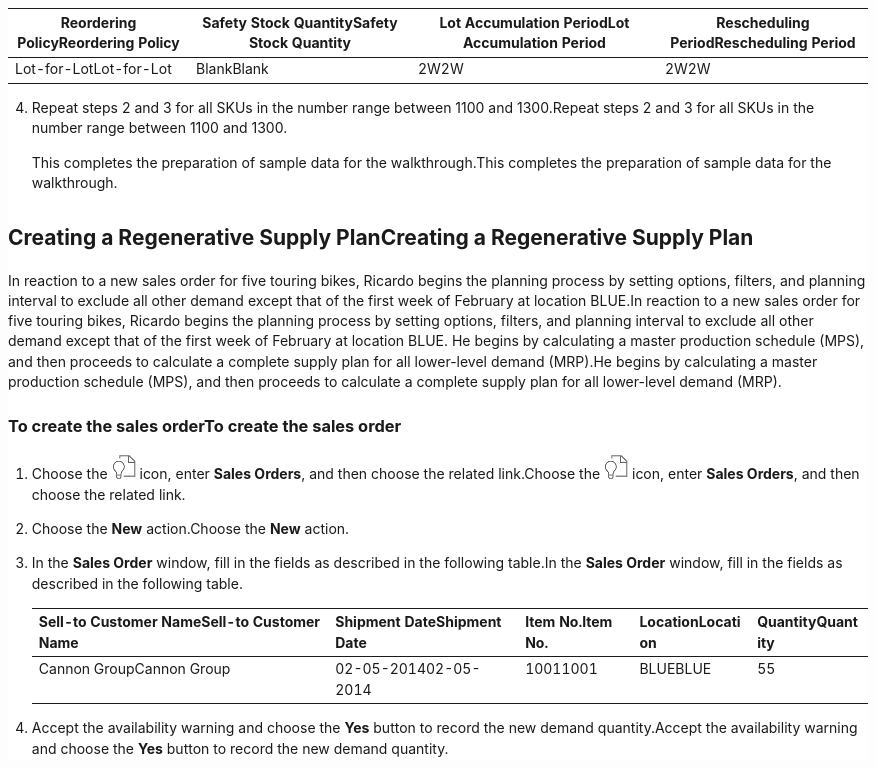 
   | <span data-ttu-id="15b99-156">Reordering Policy</span><span class="sxs-lookup"><span data-stu-id="15b99-156">Reordering Policy</span></span> | <span data-ttu-id="15b99-157">Safety Stock Quantity</span><span class="sxs-lookup"><span data-stu-id="15b99-157">Safety Stock Quantity</span></span> | <span data-ttu-id="15b99-158">Lot Accumulation Period</span><span class="sxs-lookup"><span data-stu-id="15b99-158">Lot Accumulation Period</span></span> | <span data-ttu-id="15b99-159">Rescheduling Period</span><span class="sxs-lookup"><span data-stu-id="15b99-159">Rescheduling Period</span></span> |
   |-------------------|-----------------------|-------------------------|---------------------|
   |    <span data-ttu-id="15b99-160">Lot-for-Lot</span><span class="sxs-lookup"><span data-stu-id="15b99-160">Lot-for-Lot</span></span>    |         <span data-ttu-id="15b99-161">Blank</span><span class="sxs-lookup"><span data-stu-id="15b99-161">Blank</span></span>         |           <span data-ttu-id="15b99-162">2W</span><span class="sxs-lookup"><span data-stu-id="15b99-162">2W</span></span>            |         <span data-ttu-id="15b99-163">2W</span><span class="sxs-lookup"><span data-stu-id="15b99-163">2W</span></span>          |


4. <span data-ttu-id="15b99-164">Repeat steps 2 and 3 for all SKUs in the number range between 1100 and 1300.</span><span class="sxs-lookup"><span data-stu-id="15b99-164">Repeat steps 2 and 3 for all SKUs in the number range between 1100 and 1300.</span></span>  

   <span data-ttu-id="15b99-165">This completes the preparation of sample data for the walkthrough.</span><span class="sxs-lookup"><span data-stu-id="15b99-165">This completes the preparation of sample data for the walkthrough.</span></span>  

## <a name="creating-a-regenerative-supply-plan"></a><span data-ttu-id="15b99-166">Creating a Regenerative Supply Plan</span><span class="sxs-lookup"><span data-stu-id="15b99-166">Creating a Regenerative Supply Plan</span></span>  
 <span data-ttu-id="15b99-167">In reaction to a new sales order for five touring bikes, Ricardo begins the planning process by setting options, filters, and planning interval to exclude all other demand except that of the first week of February at location BLUE.</span><span class="sxs-lookup"><span data-stu-id="15b99-167">In reaction to a new sales order for five touring bikes, Ricardo begins the planning process by setting options, filters, and planning interval to exclude all other demand except that of the first week of February at location BLUE.</span></span> <span data-ttu-id="15b99-168">He begins by calculating a master production schedule (MPS), and then proceeds to calculate a complete supply plan for all lower-level demand (MRP).</span><span class="sxs-lookup"><span data-stu-id="15b99-168">He begins by calculating a master production schedule (MPS), and then proceeds to calculate a complete supply plan for all lower-level demand (MRP).</span></span>  

### <a name="to-create-the-sales-order"></a><span data-ttu-id="15b99-169">To create the sales order</span><span class="sxs-lookup"><span data-stu-id="15b99-169">To create the sales order</span></span>  

1.  <span data-ttu-id="15b99-170">Choose the ![Search for Page or Report](media/ui-search/search_small.png "Search for Page or Report icon") icon, enter **Sales Orders**, and then choose the related link.</span><span class="sxs-lookup"><span data-stu-id="15b99-170">Choose the ![Search for Page or Report](media/ui-search/search_small.png "Search for Page or Report icon") icon, enter **Sales Orders**, and then choose the related link.</span></span>  
2.  <span data-ttu-id="15b99-171">Choose the **New** action.</span><span class="sxs-lookup"><span data-stu-id="15b99-171">Choose the **New** action.</span></span>  
3.  <span data-ttu-id="15b99-172">In the **Sales Order** window, fill in the fields as described in the following table.</span><span class="sxs-lookup"><span data-stu-id="15b99-172">In the **Sales Order** window, fill in the fields as described in the following table.</span></span>  

    |<span data-ttu-id="15b99-173">Sell-to Customer Name</span><span class="sxs-lookup"><span data-stu-id="15b99-173">Sell-to Customer Name</span></span>|<span data-ttu-id="15b99-174">Shipment Date</span><span class="sxs-lookup"><span data-stu-id="15b99-174">Shipment Date</span></span>|<span data-ttu-id="15b99-175">Item No.</span><span class="sxs-lookup"><span data-stu-id="15b99-175">Item No.</span></span>|<span data-ttu-id="15b99-176">Location</span><span class="sxs-lookup"><span data-stu-id="15b99-176">Location</span></span>|<span data-ttu-id="15b99-177">Quantity</span><span class="sxs-lookup"><span data-stu-id="15b99-177">Quantity</span></span>|  
    |----------------------------|-------------------|--------------|--------------|--------------|  
    |<span data-ttu-id="15b99-178">Cannon Group</span><span class="sxs-lookup"><span data-stu-id="15b99-178">Cannon Group</span></span>|<span data-ttu-id="15b99-179">02-05-2014</span><span class="sxs-lookup"><span data-stu-id="15b99-179">02-05-2014</span></span>|<span data-ttu-id="15b99-180">1001</span><span class="sxs-lookup"><span data-stu-id="15b99-180">1001</span></span>|<span data-ttu-id="15b99-181">BLUE</span><span class="sxs-lookup"><span data-stu-id="15b99-181">BLUE</span></span>|<span data-ttu-id="15b99-182">5</span><span class="sxs-lookup"><span data-stu-id="15b99-182">5</span></span>|  

4.  <span data-ttu-id="15b99-183">Accept the availability warning and choose the **Yes** button to record the new demand quantity.</span><span class="sxs-lookup"><span data-stu-id="15b99-183">Accept the availability warning and choose the **Yes** button to record the new demand quantity.</span></span>  
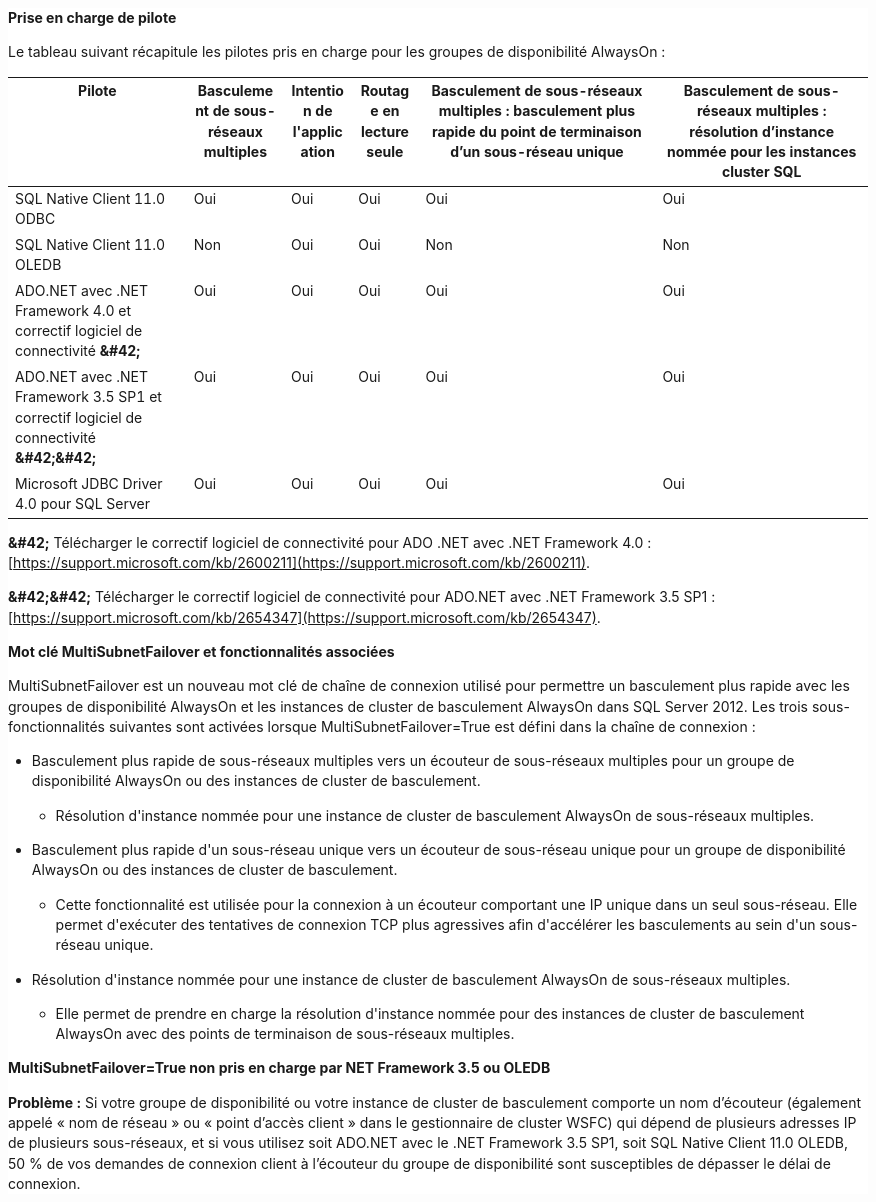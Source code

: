 **Prise en charge de pilote**  
  
Le tableau suivant récapitule les pilotes pris en charge pour les groupes de disponibilité AlwaysOn :  
  
|Pilote|Basculement de sous-réseaux multiples|Intention de l'application|Routage en lecture seule|Basculement de sous-réseaux multiples : basculement plus rapide du point de terminaison d’un sous-réseau unique|Basculement de sous-réseaux multiples : résolution d’instance nommée pour les instances cluster SQL|  
|----------|--------------------------|----------------------|----------------------|------------------------------------------------------------------|---------------------------------------------------------------------------------|  
|SQL Native Client 11.0 ODBC|Oui|Oui|Oui|Oui|Oui|  
|SQL Native Client 11.0 OLEDB|Non|Oui|Oui|Non|Non|  
|ADO.NET avec .NET Framework 4.0 et correctif logiciel de connectivité **\&#42;**|Oui|Oui|Oui|Oui|Oui|  
|ADO.NET avec .NET Framework 3.5 SP1 et correctif logiciel de connectivité **\&#42;\&#42;**|Oui|Oui|Oui|Oui|Oui|  
|Microsoft JDBC Driver 4.0 pour SQL Server|Oui|Oui|Oui|Oui|Oui|  
  
**\&#42;** Télécharger le correctif logiciel de connectivité pour ADO .NET avec .NET Framework 4.0 : [https://support.microsoft.com/kb/2600211](https://support.microsoft.com/kb/2600211).  
  
**\&#42;\&#42;** Télécharger le correctif logiciel de connectivité pour ADO.NET avec .NET Framework 3.5 SP1 : [https://support.microsoft.com/kb/2654347](https://support.microsoft.com/kb/2654347).  
  
**Mot clé MultiSubnetFailover et fonctionnalités associées**  
  
MultiSubnetFailover est un nouveau mot clé de chaîne de connexion utilisé pour permettre un basculement plus rapide avec les groupes de disponibilité AlwaysOn et les instances de cluster de basculement AlwaysOn dans SQL Server 2012. Les trois sous-fonctionnalités suivantes sont activées lorsque MultiSubnetFailover=True est défini dans la chaîne de connexion :  
  
-   Basculement plus rapide de sous-réseaux multiples vers un écouteur de sous-réseaux multiples pour un groupe de disponibilité AlwaysOn ou des instances de cluster de basculement.  
  
    -   Résolution d'instance nommée pour une instance de cluster de basculement AlwaysOn de sous-réseaux multiples.  
  
-   Basculement plus rapide d'un sous-réseau unique vers un écouteur de sous-réseau unique pour un groupe de disponibilité AlwaysOn ou des instances de cluster de basculement.  
  
    -   Cette fonctionnalité est utilisée pour la connexion à un écouteur comportant une IP unique dans un seul sous-réseau. Elle permet d'exécuter des tentatives de connexion TCP plus agressives afin d'accélérer les basculements au sein d'un sous-réseau unique.  
  
-   Résolution d'instance nommée pour une instance de cluster de basculement AlwaysOn de sous-réseaux multiples.  
  
    -   Elle permet de prendre en charge la résolution d'instance nommée pour des instances de cluster de basculement AlwaysOn avec des points de terminaison de sous-réseaux multiples.  
  
**MultiSubnetFailover=True non pris en charge par NET Framework 3.5 ou OLEDB**  
  
**Problème :** Si votre groupe de disponibilité ou votre instance de cluster de basculement comporte un nom d’écouteur (également appelé « nom de réseau » ou « point d’accès client » dans le gestionnaire de cluster WSFC) qui dépend de plusieurs adresses IP de plusieurs sous-réseaux, et si vous utilisez soit ADO.NET avec le .NET Framework 3.5 SP1, soit SQL Native Client 11.0 OLEDB, 50 % de vos demandes de connexion client à l’écouteur du groupe de disponibilité sont susceptibles de dépasser le délai de connexion.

» About this exercise:
Return, with nothing added or dropped, the line containing "terminaison de sous-réseaux multiples." and every line after it to the end of the listing above.

» Reply:
    -   Elle permet de prendre en charge la résolution d'instance nommée pour des instances de cluster de basculement AlwaysOn avec des points de terminaison de sous-réseaux multiples.  
  
**MultiSubnetFailover=True non pris en charge par NET Framework 3.5 ou OLEDB**  
  
**Problème :** Si votre groupe de disponibilité ou votre instance de cluster de basculement comporte un nom d’écouteur (également appelé « nom de réseau » ou « point d’accès client » dans le gestionnaire de cluster WSFC) qui dépend de plusieurs adresses IP de plusieurs sous-réseaux, et si vous utilisez soit ADO.NET avec le .NET Framework 3.5 SP1, soit SQL Native Client 11.0 OLEDB, 50 % de vos demandes de connexion client à l’écouteur du groupe de disponibilité sont susceptibles de dépasser le délai de connexion.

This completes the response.